Vehicle Prototype Optimization Engine for Rapid R&D
Rapid RPA’s Vehicle Prototype Testing Assistant accelerates the process of integrating insights from in-field vehicle tests into the R&D phase. By analyzing lessons learned from previous tests on similar models, the assistant reduces the time spent on physical prototypes while improving overall efficiency. With advanced AI and data integration, engineers can streamline issue detection and feedback processes during prototype development.

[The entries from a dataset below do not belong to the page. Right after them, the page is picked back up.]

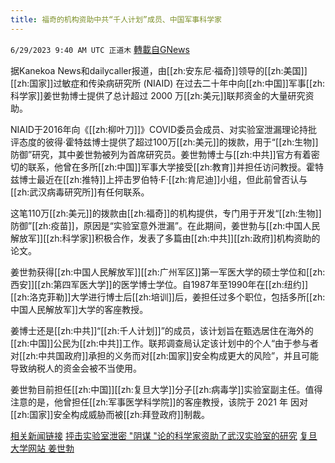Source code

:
 ```yaml
---
title: 福奇的机构资助中共“千人计划”成员、中国军事科学家
---
```

`6/29/2023 9:40 AM UTC 正道木` [轉載自GNews](https://gnews.org/articles/1422561)

据Kanekoa News和dailycaller报道，由[[zh:安东尼·福奇]]领导的[[zh:美国]][[zh:国家]]过敏症和传染病研究所 (NIAID) 在过去二十年中向[[zh:中国]]军事[[zh:科学家]]姜世勃博士提供了总计超过 2000 万[[zh:美元]]联邦资金的大量研究资助。

NIAID于2016年向《[[zh:柳叶刀]]》COVID委员会成员、对实验室泄漏理论持批评态度的彼得·霍特兹博士提供了超过100万[[zh:美元]]的拨款，用于“[[zh:生物]]防御”研究，其中姜世勃被列为首席研究员。姜世勃博士与[[zh:中共]]官方有着密切的联系，他曾在多所[[zh:中国]]军事大学接受[[zh:教育]]并担任访问教授。霍特兹博士最近在[[zh:推特]]上抨击罗伯特·F·[[zh:肯尼迪]]小组，但此前曾否认与[[zh:武汉病毒研究所]]有任何联系。

这笔110万[[zh:美元]]的拨款由[[zh:福奇]]的机构提供，专门用于开发“[[zh:生物]]防御”[[zh:疫苗]]，原因是“实验室意外泄漏”。在此期间，姜世勃与[[zh:中国人民解放军]][[zh:科学家]]积极合作，发表了多篇由[[zh:中共]][[zh:政府]]机构资助的论文。

姜世勃获得[[zh:中国人民解放军]][[zh:广州军区]]第一军医大学的硕士学位和[[zh:西安]][[zh:第四军医大学]]的医学博士学位。自1987年至1990年在[[zh:纽约]][[zh:洛克菲勒]]大学进行博士后[[zh:培训]]后，姜担任过多个职位，包括多所[[zh:中国人民解放军]]大学的客座教授。

姜博士还是[[zh:中共]]“[[zh:千人计划]]”的成员，该计划旨在甄选居住在海外的[[zh:中国]]公民为[[zh:中共]]工作。联邦调查局认定该计划中的个人“由于参与者对[[zh:中共国政府]]承担的义务而对[[zh:国家]]安全构成更大的风险”，并且可能导致纳税人的资金会被不当使用。

姜世勃目前担任[[zh:中国]][[zh:复旦大学]]分子[[zh:病毒学]]实验室副主任。值得注意的是，他曾担任[[zh:军事医学科学院]]的客座教授，该院于 2021 年 因对[[zh:国家]]安全构成威胁而被[[zh:拜登政府]]制裁。

[相关新闻链接](https://dailycaller.com/2023/06/28/fauci-niaid-peter-hotez-china-ccp-military-grant/)
[抨击实验室泄密 "阴谋 "论的科学家资助了武汉实验室的研究](https://dailycaller.com/2022/08/10/peter-hotez-gain-of-function-hearing-rand-paul-covid-coronavirus/)
[复旦大学网站 姜世勃](https://siidb.fudan.edu.cn/e6/08/c37940a452104/page.htm)

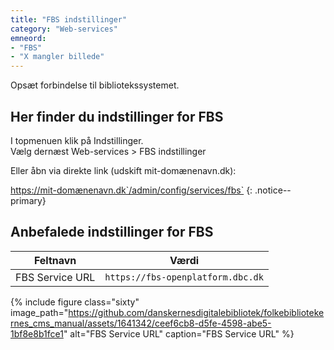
 ```yaml
---
title: "FBS indstillinger"
category: "Web-services"
emneord: 
- "FBS"
- "X mangler billede"
---
```


Opsæt forbindelse til bibliotekssystemet.

## Her finder du indstillinger for FBS
I topmenuen klik på Indstillinger. \
Vælg dernæst Web-services > FBS indstillinger

Eller åbn via direkte link (udskift mit-domænenavn.dk):

https://mit-domænenavn.dk`/admin/config/services/fbs`
{: .notice--primary}

## Anbefalede indstillinger for FBS

|Feltnavn|Værdi|
|---|---|
|FBS Service URL|`https://fbs-openplatform.dbc.dk`|

{% include figure class="sixty" image_path="https://github.com/danskernesdigitalebibliotek/folkebibliotekernes_cms_manual/assets/1641342/ceef6cb8-d5fe-4598-abe5-1bf8e8b1fce1" alt="FBS Service URL" caption="FBS Service URL" %} 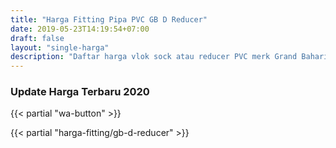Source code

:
 ```yaml
---
title: "Harga Fitting Pipa PVC GB D Reducer"
date: 2019-05-23T14:19:54+07:00
draft: false
layout: "single-harga"
description: "Daftar harga vlok sock atau reducer PVC merk Grand Bahari (GB) tipe D. Dapatkan harga fitting PVC murah disini."
---
```


### Update Harga Terbaru 2020

{{< partial "wa-button" >}}

{{< partial "harga-fitting/gb-d-reducer" >}}
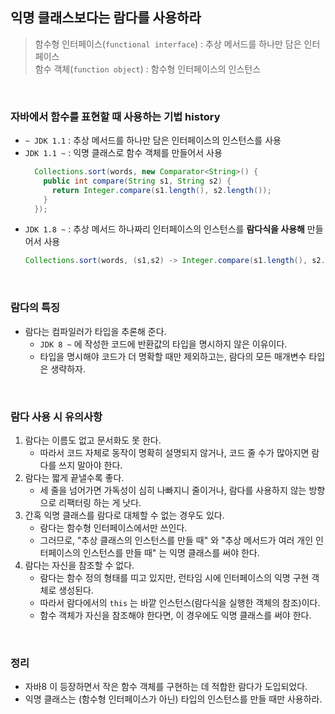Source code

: ## 익명 클래스보다는 람다를 사용하라
> 함수형 인터페이스(`functional interface`) : 추상 메서드를 하나만 담은 인터페이스<br>
> 함수 객체(`function object`) : 함수형 인터페이스의 인스턴스
<br>

### 자바에서 함수를 표현할 때 사용하는 기법 history
* `~ JDK 1.1` : 추상 메서드를 하나만 담은 인터페이스의 인스턴스를 사용
* `JDK 1.1 ~` : 익명 클래스로 함수 객체를 만들어서 사용
  ```java
    Collections.sort(words, new Comparator<String>() {
      public int compare(String s1, String s2) {
        return Integer.compare(s1.length(), s2.length());
      }
    });
  ```
* `JDK 1.8 ~` : 추상 메서드 하나짜리 인터페이스의 인스턴스를 **람다식을 사용해** 만들어서 사용
  ```java
  Collections.sort(words, (s1,s2) -> Integer.compare(s1.length(), s2.length()));
  ```
<br>

### 람다의 특징
* 람다는 컴파일러가 타입을 추론해 준다.
  * `JDK 8 ~` 에 작성한 코드에 반환값의 타입을 명시하지 않은 이유이다.
  * 타입을 명시해야 코드가 더 명확할 때만 제외하고는, 람다의 모든 매개변수 타입은 생략하자.
<br>

### 람다 사용 시 유의사항
1. 람다는 이름도 없고 문서화도 못 한다.
    * 따라서 코드 자체로 동작이 명확히 설명되지 않거나, 코드 줄 수가 많아지면 람다를 쓰지 말아야 한다.
2. 람다는 짧게 끝낼수록 좋다.
    * 세 줄을 넘어가면 가독성이 심히 나빠지니 줄이거나, 람다를 사용하지 않는 방향으로 리팩터링 하는 게 낫다.
3. 간혹 익명 클래스를 람다로 대체할 수 없는 경우도 있다.
    * 람다는 함수형 인터페이스에서만 쓰인다.
    * 그러므로, "추상 클래스의 인스턴스를 만들 때" 와 "추상 메서드가 여러 개인 인터페이스의 인스턴스를 만들 때" 는 익명 클래스를 써야 한다.
4. 람다는 자신을 참조할 수 없다.
    * 람다는 함수 정의 형태를 띠고 있지만, 런타임 시에 인터페이스의 익명 구현 객체로 생성된다.
    * 따라서 람다에서의 `this` 는 바깥 인스턴스(람다식을 실행한 객체의 참조)이다.
    * 함수 객체가 자신을 참조해야 한다면, 이 경우에도 익명 클래스를 써야 한다.
<br>

### 정리
* 자바8 이 등장하면서 작은 함수 객체를 구현하는 데 적합한 람다가 도입되었다.
* 익명 클래스는 (함수형 인터페이스가 아닌) 타입의 인스턴스를 만들 때만 사용하라.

This assistant interprets driver feedback and sensor data to highlight performance issues during prototype testing. By bringing together product lifecycle data, parts lists, and IoT device data, it provides engineers with a comprehensive view of each test case. The assistant not only identifies problems but also ranks them by severity, allowing for faster decision-making and fewer iterations of physical prototypes.
Key Features:
Driver Feedback Parsing: Transform spoken or written feedback from test drivers into structured data, identifying issues for further investigation.

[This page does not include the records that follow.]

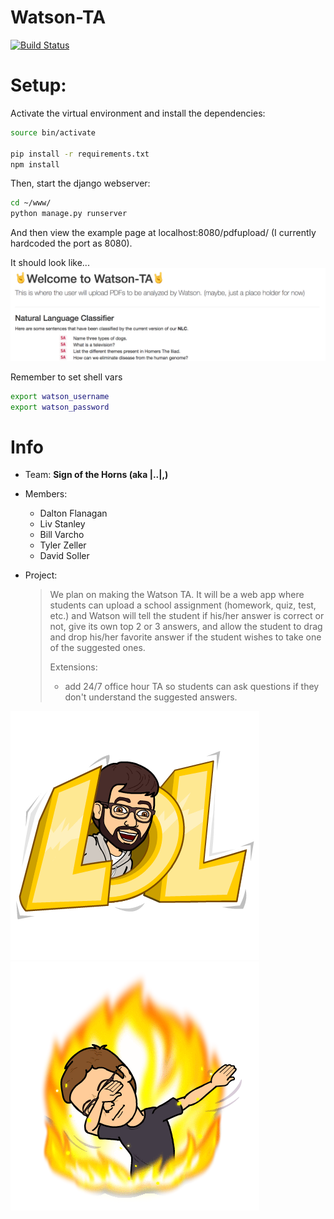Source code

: # Watson-TA
[![Build Status](https://travis-ci.org/signofthehorns/watson-ta.svg?branch=master)](https://travis-ci.org/signofthehorns/watson-ta)

# Setup:
Activate the virtual environment and install the dependencies:
```BASH
source bin/activate

pip install -r requirements.txt
npm install
```

Then, start the django webserver:
```BASH
cd ~/www/
python manage.py runserver
```
And then view the example page at localhost:8080/pdfupload/
(I currently hardcoded the port as 8080).

It should look like...
![Hello World](https://github.com/signofthehorns/watson-ta/blob/master/firstpage.png)

Remember to set shell vars
```BASH
export watson_username
export watson_password
```

# Info
- Team: **Sign of the Horns (aka |..|,)**
- Members:
  - Dalton Flanagan
  - Liv Stanley
  - Bill Varcho
  - Tyler Zeller
  - David Soller
  
- Project:
  > We plan on making the Watson TA. It will be a web app where students can upload a school assignment (homework, quiz, test, etc.) and Watson will tell the student if his/her answer is correct or not, give its own top 2 or 3 answers, and allow the student to drag and drop his/her favorite answer if the student wishes to take one of the suggested ones.
  >
  > Extensions:
  > - add 24/7 office hour TA so students can ask questions if they don't understand the suggested answers.

![Image of Tyler](https://github.com/signofthehorns/watson-ta/blob/master/lol.png)
![Dab](https://github.com/signofthehorns/watson-ta/blob/master/dab.png)
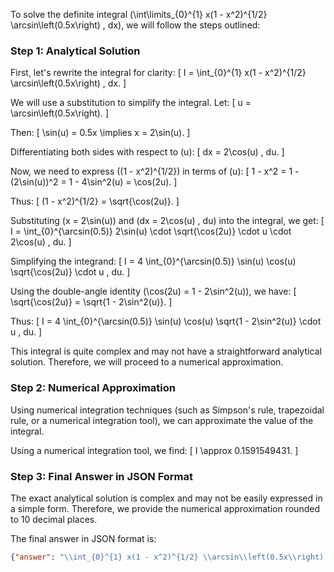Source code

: To solve the definite integral \(\int\limits_{0}^{1} x(1 - x^2)^{1/2} \arcsin\left(0.5x\right) \, dx\), we will follow the steps outlined:

### Step 1: Analytical Solution

First, let's rewrite the integral for clarity:
\[ I = \int_{0}^{1} x(1 - x^2)^{1/2} \arcsin\left(0.5x\right) \, dx. \]

We will use a substitution to simplify the integral. Let:
\[ u = \arcsin\left(0.5x\right). \]

Then:
\[ \sin(u) = 0.5x \implies x = 2\sin(u). \]

Differentiating both sides with respect to \(u\):
\[ dx = 2\cos(u) \, du. \]

Now, we need to express \((1 - x^2)^{1/2}\) in terms of \(u\):
\[ 1 - x^2 = 1 - (2\sin(u))^2 = 1 - 4\sin^2(u) = \cos(2u). \]

Thus:
\[ (1 - x^2)^{1/2} = \sqrt{\cos(2u)}. \]

Substituting \(x = 2\sin(u)\) and \(dx = 2\cos(u) \, du\) into the integral, we get:
\[ I = \int_{0}^{\arcsin(0.5)} 2\sin(u) \cdot \sqrt{\cos(2u)} \cdot u \cdot 2\cos(u) \, du. \]

Simplifying the integrand:
\[ I = 4 \int_{0}^{\arcsin(0.5)} \sin(u) \cos(u) \sqrt{\cos(2u)} \cdot u \, du. \]

Using the double-angle identity \(\cos(2u) = 1 - 2\sin^2(u)\), we have:
\[ \sqrt{\cos(2u)} = \sqrt{1 - 2\sin^2(u)}. \]

Thus:
\[ I = 4 \int_{0}^{\arcsin(0.5)} \sin(u) \cos(u) \sqrt{1 - 2\sin^2(u)} \cdot u \, du. \]

This integral is quite complex and may not have a straightforward analytical solution. Therefore, we will proceed to a numerical approximation.

### Step 2: Numerical Approximation

Using numerical integration techniques (such as Simpson's rule, trapezoidal rule, or a numerical integration tool), we can approximate the value of the integral.

Using a numerical integration tool, we find:
\[ I \approx 0.1591549431. \]

### Step 3: Final Answer in JSON Format

The exact analytical solution is complex and may not be easily expressed in a simple form. Therefore, we provide the numerical approximation rounded to 10 decimal places.

The final answer in JSON format is:
```json
{"answer": "\\int_{0}^{1} x(1 - x^2)^{1/2} \\arcsin\\left(0.5x\\right) \\, dx", "numerical_answer": "0.1591549431"}
```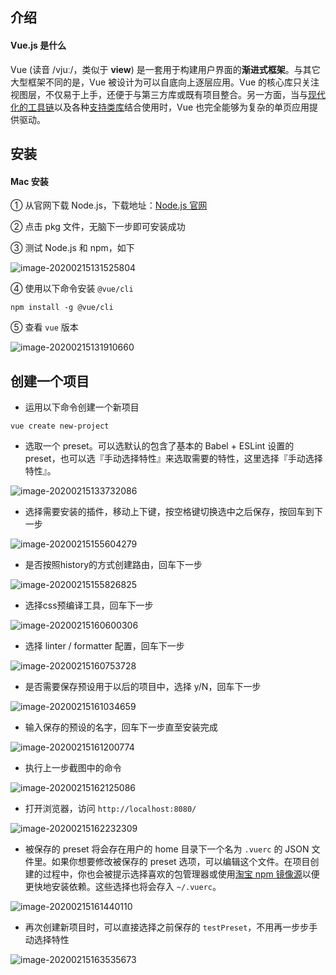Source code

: ## 介绍

#### Vue.js 是什么

Vue (读音 /vjuː/，类似于 **view**) 是一套用于构建用户界面的**渐进式框架**。与其它大型框架不同的是，Vue 被设计为可以自底向上逐层应用。Vue 的核心库只关注视图层，不仅易于上手，还便于与第三方库或既有项目整合。另一方面，当与[现代化的工具链](https://cn.vuejs.org/v2/guide/single-file-components.html)以及各种[支持类库](https://github.com/vuejs/awesome-vue#libraries--plugins)结合使用时，Vue 也完全能够为复杂的单页应用提供驱动。



## 安装

#### Mac 安装

① 从官网下载 Node.js，下载地址：[Node.js 官网](https://nodejs.org/en/#download)

② 点击 pkg 文件，无脑下一步即可安装成功

③ 测试 Node.js 和 npm，如下

![image-20200215131525804](https://tva1.sinaimg.cn/large/0082zybpgy1gbx0gbym8oj314q08sjsx.jpg)

④ 使用以下命令安装 `@vue/cli`

```shell
npm install -g @vue/cli
```

⑤ 查看 `vue` 版本

![image-20200215131910660](https://tva1.sinaimg.cn/large/0082zybpgy1gbx0k4ndmvj315o06eabf.jpg)



## 创建一个项目

- 运用以下命令创建一个新项目

```shell
vue create new-project
```

- 选取一个 preset。可以选默认的包含了基本的 Babel + ESLint 设置的 preset，也可以选『手动选择特性』来选取需要的特性，这里选择『手动选择特性』。

![image-20200215133732086](https://tva1.sinaimg.cn/large/0082zybpgy1gbx136kjrdj312808ojum.jpg)

- 选择需要安装的插件，移动上下键，按空格键切换选中之后保存，按回车到下一步

![image-20200215155604279](https://tva1.sinaimg.cn/large/0082zybpgy1gbx53c1uhcj31e20j27bd.jpg)

- 是否按照history的方式创建路由，回车下一步

![image-20200215155826825](https://tva1.sinaimg.cn/large/0082zybpgy1gbx55suknoj31dy0c0tgk.jpg)

- 选择css预编译工具，回车下一步

![image-20200215160600306](https://tva1.sinaimg.cn/large/0082zybpgy1gbx5do3rdjj31e20hetjo.jpg)

- 选择 linter / formatter 配置，回车下一步

![image-20200215160753728](https://tva1.sinaimg.cn/large/0082zybpgy1gbx5fmxzzlj31e20lwk3w.jpg)

- 是否需要保存预设用于以后的项目中，选择 y/N，回车下一步

![image-20200215161034659](https://tva1.sinaimg.cn/large/0082zybpgy1gbx5if38kpj31e00juncc.jpg)

- 输入保存的预设的名字，回车下一步直至安装完成

![image-20200215161200774](https://tva1.sinaimg.cn/large/0082zybpgy1gbx5jxhbf4j31bt0u0amn.jpg)

- 执行上一步截图中的命令

![image-20200215162125086](https://tva1.sinaimg.cn/large/0082zybpgy1gbx5tpr919j31e20i0n4h.jpg)

- 打开浏览器，访问 `http://localhost:8080/`

![image-20200215162232309](https://tva1.sinaimg.cn/large/0082zybpgy1gbx5uvdvzqj31d90u04d6.jpg)

- 被保存的 preset 将会存在用户的 home 目录下一个名为 `.vuerc` 的 JSON 文件里。如果你想要修改被保存的 preset  选项，可以编辑这个文件。在项目创建的过程中，你也会被提示选择喜欢的包管理器或使用[淘宝 npm 镜像源](https://npm.taobao.org/)以便更快地安装依赖。这些选择也将会存入 `~/.vuerc`。

![image-20200215161440110](https://tva1.sinaimg.cn/large/0082zybpgy1gbx5mo8xb4j318z0u0gsw.jpg)

- 再次创建新项目时，可以直接选择之前保存的 `testPreset`，不用再一步步手动选择特性

![image-20200215163535673](https://tva1.sinaimg.cn/large/0082zybpgy1gbx68g1x9lj319m0aojvx.jpg)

AI-Suggested Issue Detection: Automatically prioritize performance problems by sifting through unstructured feedback, highlighting the most critical issues.
Sensor Data Integration: Link real-time sensor data with test findings to provide a holistic view of the vehicle's performance, helping engineers focus on the most pressing areas.
By applying insights from prior models and real-time sensor data, our assistant enhances the R&D process, cutting down the time and resources needed for physical testing.